This fascinates me. People that breastfeed are so militant! I have no objection to breastfeeding-hell, I won't stop you, I plan on doing it myself. I just object to having it pushed onto me as much as some of you object to evangelism. If we have to coexist, I expect some give on both sides.

Quote:
And I can't blame them--I feel claustrophobic with anything covering my face, why should I expect a baby to just accept it?
Projection. This could be the case, or not. In any case, there's always the restroom. Unless you're rubbing his face on the counter, you should be fine.

Quote:
The discourtesy here in not on the part of the mother.
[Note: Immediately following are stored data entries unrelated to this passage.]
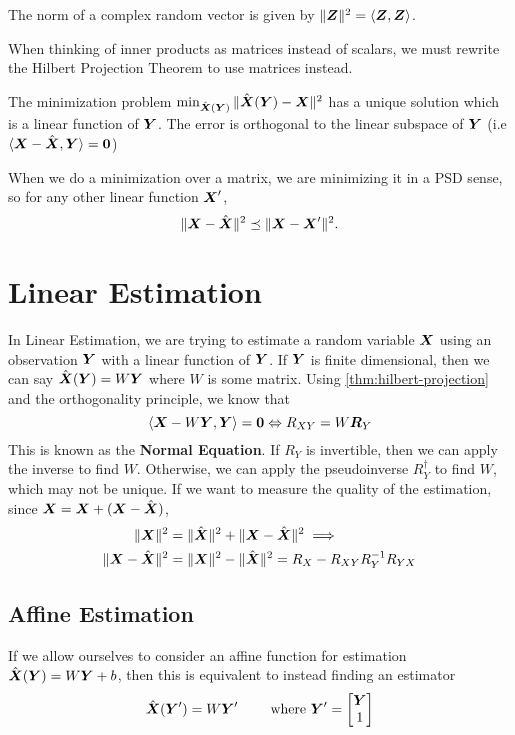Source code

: \begin{definition}
	The norm of a complex random vector is given by $\|\boldsymbol{Z}\|^2 = \langle \boldsymbol{Z}, \boldsymbol{Z} \rangle$.
	\label{defn:norm}
\end{definition}
When thinking of inner products as matrices instead of scalars, we must rewrite the Hilbert Projection Theorem to use matrices instead.
\begin{theorem}
	The minimization problem $\min_{\hat{\boldsymbol{X}}(\boldsymbol{Y})}\|\hat{\boldsymbol{X}}(\boldsymbol{Y}) - \boldsymbol{X}\|^2$ has a unique solution which is a linear function of $\boldsymbol{Y}$. The error is orthogonal to the linear subspace of $\boldsymbol{Y}$ (i.e $\langle \boldsymbol{X} - \hat{\boldsymbol{X}}, \boldsymbol{Y} \rangle = \boldsymbol{0}$)
	\label{thm:hilbert-projection}
\end{theorem}
When we do a minimization over a matrix, we are minimizing it in a PSD sense, so for any other linear function $\boldsymbol{X}'$, \[
	\|\boldsymbol{X}-\hat{\boldsymbol{X}}\|^2  \preceq \|\boldsymbol{X} - \boldsymbol{X}'\|^2.
\]
\section{Linear Estimation}
In Linear Estimation, we are trying to estimate a random variable $\boldsymbol{X}$ using an observation $\boldsymbol{Y}$ with a linear function of $\boldsymbol{Y}$.
If $\boldsymbol{Y}$ is finite dimensional, then we can say $\hat{\boldsymbol{X}}(\boldsymbol{Y}) = W\boldsymbol{Y}$ where $W$ is some matrix.
Using \cref{thm:hilbert-projection} and the orthogonality principle, we know that
\[
	\langle \boldsymbol{X}-W\boldsymbol{Y}, \boldsymbol{Y} \rangle = \boldsymbol{0} \Leftrightarrow R_{XY} = W\boldsymbol{R}_Y
\]
This is known as the \textbf{Normal Equation}.
If $R_Y$ is invertible, then we can apply the inverse to find $W$.
Otherwise, we can apply the pseudoinverse $R_Y^\dagger$ to find $W$, which may not be unique.
If we want to measure the quality of the estimation, since $\boldsymbol{X} = \boldsymbol{X}+(\boldsymbol{X}-\hat{\boldsymbol{X}})$,
\begin{align*}
	\|\boldsymbol{X}\|^2 &= \|\hat{\boldsymbol{X}}\|^2 + \|\boldsymbol{X} - \hat{\boldsymbol{X}}\|^2 \implies \\
	\|\boldsymbol{X}-\hat{\boldsymbol{X}}\|^2 &= \|\boldsymbol{X}\|^2 - \|\hat{\boldsymbol{X}}\|^2 = R_X - R_{XY}R_Y^{-1}R_{YX}
\end{align*}
\subsection{Affine Estimation}
If we allow ourselves to consider an affine function for estimation $\hat{\boldsymbol{X}}(\boldsymbol{Y}) = W\boldsymbol{Y}+b$, then this is equivalent to instead finding an estimator
\[
	\hat{\boldsymbol{X}}(\boldsymbol{Y}') = W\boldsymbol{Y}' \qquad \text{ where } \boldsymbol{Y}' = \begin{bmatrix} \boldsymbol{Y} \\ 1 \end{bmatrix}
\]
It's on the part of the people who just can't get over themselves enough to understand that they're harassing a woman trying to do the toughest job on earth and do it right. We need to be supporting these mothers and these babies, making it EASIER to breastfeed in any circumstances, not tougher. I'm so sick of self-centered people who think their own person hang-ups should take priority over doing what's right for a child.
Wow. The amount of entitlement here is amazing. People have been mother for centuries, and they've always had to do so within the confines of certain societal rules. No one is telling you to hurt your child, but having one doesn't mean you get breaks that the rest of us don't.
#29 Nov 21 2006 at 11:17 AM Rating: Decent
*****
19,369 posts
Atomicflea wrote:
I plan on doing it myself.


Aren't you a little old? Smiley: sly






#30 Nov 21 2006 at 11:19 AM Rating: Decent
***
3,829 posts
Atomicflea wrote:
Wow. The amount of entitlement here is amazing. People have been mother for centuries, and they've always had to do so within the confines of certain societal rules. No one is telling you to hurt your child, but having one doesn't mean you get breaks that the rest of us don't.


But others can get breaks that I don't, right?
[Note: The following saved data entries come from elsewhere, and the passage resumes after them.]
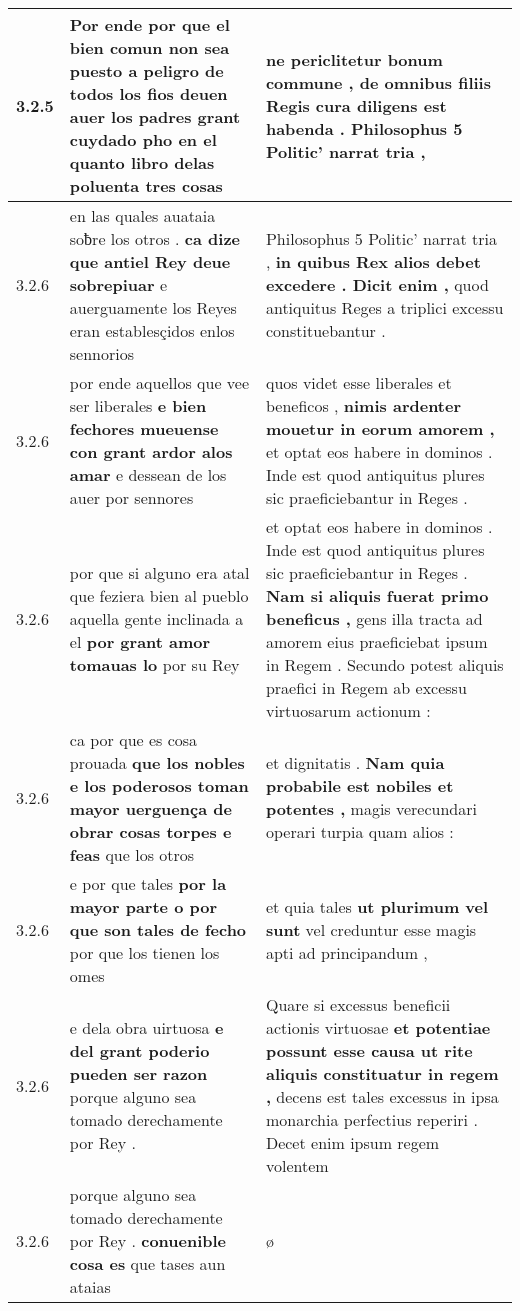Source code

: \begin{tabular}{|p{1cm}|p{6.5cm}|p{6.5cm}|}
3.2.5 & Por ende por que el bien comun non sea puesto a peligro de todos los fios \textbf{ deuen auer los padres grant cuydado } pho en el quanto libro delas poluenta tres cosas & ne periclitetur bonum commune , \textbf{ de omnibus filiis Regis cura diligens est habenda . } Philosophus 5 Politic’ narrat tria , \\\hline
3.2.6 & en las quales auataia soƀre los otros . \textbf{ ca dize que antiel Rey deue sobrepiuar } e auerguamente los Reyes eran establesçidos enlos sennorios & Philosophus 5 Politic’ narrat tria , \textbf{ in quibus Rex alios debet excedere . Dicit enim , } quod antiquitus Reges a triplici excessu constituebantur . \\\hline
3.2.6 & por ende aquellos que vee ser liberales \textbf{ e bien fechores mueuense con grant ardor alos amar } e dessean de los auer por sennores & quos videt esse liberales et beneficos , \textbf{ nimis ardenter mouetur in eorum amorem , } et optat eos habere in dominos . Inde est quod antiquitus plures sic praeficiebantur in Reges . \\\hline
3.2.6 & por que si alguno era atal que feziera bien al pueblo aquella gente inclinada a el \textbf{ por grant amor tomauas lo } por su Rey & et optat eos habere in dominos . Inde est quod antiquitus plures sic praeficiebantur in Reges . \textbf{ Nam si aliquis fuerat primo beneficus , } gens illa tracta ad amorem eius praeficiebat ipsum in Regem . Secundo potest aliquis praefici in Regem ab excessu virtuosarum actionum : \\\hline
3.2.6 & ca por que es cosa prouada \textbf{ que los nobles e los poderosos toman mayor uerguença de obrar cosas torpes e feas } que los otros & et dignitatis . \textbf{ Nam quia probabile est nobiles et potentes , } magis verecundari operari turpia quam alios : \\\hline
3.2.6 & e por que tales \textbf{ por la mayor parte o por que son tales de fecho } por que los tienen los omes & et quia tales \textbf{ ut plurimum vel sunt } vel creduntur esse magis apti ad principandum , \\\hline
3.2.6 & e dela obra uirtuosa \textbf{ e del grant poderio pueden ser razon } porque alguno sea tomado derechamente por Rey . & Quare si excessus beneficii actionis virtuosae \textbf{ et potentiae possunt esse causa ut rite aliquis constituatur in regem , } decens est tales excessus in ipsa monarchia perfectius reperiri . Decet enim ipsum regem volentem \\\hline
3.2.6 & porque alguno sea tomado derechamente por Rey . \textbf{ conuenible cosa es } que tases aun ataias & ø \\\hline

\end{tabular}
Others can bare more skin than you'll ever see while I'm breastfeeding, all in the name of fashion. They can walk through the mall with their *** cracks hanging out for the world to see and cleavage to the midriff without a problem, but I can get harassed for the honest exposure of a little side-swell of boob?
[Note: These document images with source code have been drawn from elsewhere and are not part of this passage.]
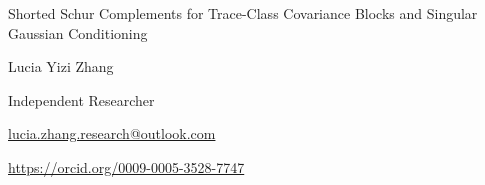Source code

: \documentclass[12pt]{article}
\begin{document}
\thispagestyle{empty}

\begin{center}
{\Large Shorted Schur Complements for Trace-Class Covariance Blocks and Singular Gaussian Conditioning\par}

\vspace{1.5cm}

{\large Lucia Yizi Zhang\par}

\vspace{0.5cm}

Independent Researcher\par
\href{mailto:lucia.zhang.research@outlook.com}{lucia.zhang.research@outlook.com}\par
\href{https://orcid.org/0009-0005-3528-7747}{https://orcid.org/0009-0005-3528-7747}
\end{center}
\end{document}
Others can eat their lunch in the food court with impunity, but my baby has to eat his/hers in a cramped, uncomfortable stall in a filthy, urine-smelling, heavily trafficked bathroom, or under a hot, claustrophobic blanket, like he or she is doing something wrong or improper, something that needs to be hidden.

You're right--there's a huge sense of entitlement here--but it's not on the part of nursing mothers. It's from the people who keep these asinine double-standards alive and well. "Societal rules" these days have no problem with the sight of a lot of female flesh--unless that flesh is nourishing a child.



Edited, Nov 21st 2006 2:26pm by Ambrya
#31 Nov 21 2006 at 11:20 AM Rating: Good
*****
18,463 posts
MentalFrog wrote:
Atomicflea wrote:
I plan on doing it myself.

Aren't you a little old? Smiley: sly
Quit trying to rob me of the best possible nourishment, you breast-****. Smiley: mad
#32 Nov 21 2006 at 11:23 AM Rating: Good
*****
18,463 posts
Ambrya wrote:
Atomicflea wrote:
Wow. The amount of entitlement here is amazing. People have been mother for centuries, and they've always had to do so within the confines of certain societal rules. No one is telling you to hurt your child, but having one doesn't mean you get breaks that the rest of us don't.


But others can get breaks that I don't, right?
Others that are breastfeeding? I would think not.

Quote:
Others can bare more skin than you'll ever see while I'm breastfeeding, all in the name of fashion. They can walk through the mall with their *** cracks hanging out for the world to see and cleavage to the midriff without a problem, but I can get harassed for the honest exposure of a little side-swell of boob?
I would think that if they are exposed to any degree that is frowned upon by whatever the authority in charge is, they would be chastised.

Quote:
Others can eat their lunch in the food court with impunity, but my baby has to eat his/hers in a cramped, uncomfortable stall in a filthy, urine-smelling, heavily trafficked bathroom, or under a hot, claustrophobic blanket, like he or she is doing something wrong or improper, something that needs to be hidden.
You should write fiction. Or for Lifetime. That almost made me forget that you're arguing with yourself.

Quote:
You're right--there's a huge sense of entitlement here--but it's not on the part of nursing mothers. It's from the people who keep these asinine double-standards alive and well.
I don't see the double-standard, but then perhaps it's because I'm not flooded with baby. Maybe someday. If so, I hope it doesn't obliterate my persepective or lead me to believe I'm the only person on the planet.
#33 Nov 21 2006 at 11:32 AM Rating: Excellent
Will swallow your soul
******
29,360 posts
Quote:
You're right--there's a huge sense of entitlement here--but it's not on the part of nursing mothers. It's from the people who keep these asinine double-standards alive and well.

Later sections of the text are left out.